+++ Records shown +++

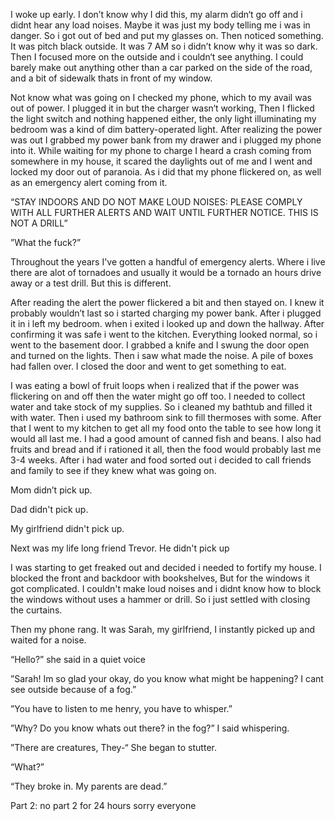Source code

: I woke up early. I don’t know why I did this, my alarm didn‘t go off and i didnt hear any load noises. Maybe it was just my body telling me i was in danger. So i got out of bed and put my glasses on. Then noticed something. It was pitch black outside. It was 7 AM so i didn’t know why it was so dark. Then I focused more on the outside and i couldn‘t see anything. I could barely make out anything other than a car parked on the side of the road, and a bit of sidewalk thats in front of my window.

Not know what was going on I checked my phone, which to my avail was out of power. I plugged it in but the charger wasn‘t working, Then I flicked the light switch and nothing happened either, the only light illuminating my bedroom was a kind of dim battery-operated light. After realizing the power was out I grabbed my power bank from my drawer and i plugged my phone into it. While waiting for my phone to charge I heard a crash coming from somewhere in my house, it scared the daylights out of me and I went and locked my door out of paranoia. As i did that my phone flickered on, as well as an emergency alert coming from it.

“STAY INDOORS AND DO NOT MAKE LOUD NOISES: PLEASE COMPLY WITH ALL FURTHER ALERTS AND WAIT UNTIL FURTHER NOTICE. THIS IS NOT A DRILL”

”What the fuck?”

Throughout the years I've gotten a handful of emergency alerts. Where i live there are alot of tornadoes and usually it would be a tornado an hours drive away or a test drill. But this is different.

After reading the alert the power flickered a bit and then stayed on. I knew it probably wouldn’t last so i started charging my power bank. After i plugged it in i left my bedroom. when i exited i looked up and down the hallway. After confirming it was safe i went to the kitchen. Everything looked normal, so i went to the basement door. I grabbed a knife and I swung the door open and turned on the lights. Then i saw what made the noise. A pile of boxes had fallen over. I closed the door and went to get something to eat.

I was eating a bowl of fruit loops when i realized that if the power was flickering on and off then the water might go off too. I needed to collect water and take stock of my supplies. So i cleaned my bathtub and filled it with water. Then i used my bathroom sink to fill thermoses with some. After that I went to my kitchen to get all my food onto the table to see how long it would all last me. I had a good amount of canned fish and beans. I also had fruits and bread and if i rationed it all, then the food would probably last me 3-4 weeks. After i had water and food sorted out i decided to call friends and family to see if they knew what was going  on.

Mom didn’t pick up.

Dad didn't pick up.

My girlfriend didn't pick up.

Next was my life long friend Trevor. He didn't pick up

I was starting to get freaked out and decided i needed to fortify my house. I blocked the front and backdoor with bookshelves, But for the windows it got complicated. I couldn't make loud noises and i didnt know how to block the windows without uses a hammer or drill. So i just settled with closing the curtains.

Then my phone rang. It was Sarah, my girlfriend, I instantly picked up and waited for a noise.

“Hello?” she said in a quiet voice

”Sarah! Im so glad your okay, do you know what might be happening? I cant see outside because of a fog.”

”You have to listen to me henry, you have to whisper.”

”Why? Do you know whats out there? in the fog?” I said whispering.

”There are creatures, They-“ She began to stutter.

“What?”

“They broke in. My parents are dead.”

Part 2: no part 2 for 24 hours sorry everyone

+++

*What the exercise asks*
Wherever the string "hours" occurs in the records, copy the line it is in.

*Task output*
Throughout the years I've gotten a handful of emergency alerts. Where i live there are alot of tornadoes and usually it would be a tornado an hours drive away or a test drill. But this is different.
Part 2: no part 2 for 24 hours sorry everyone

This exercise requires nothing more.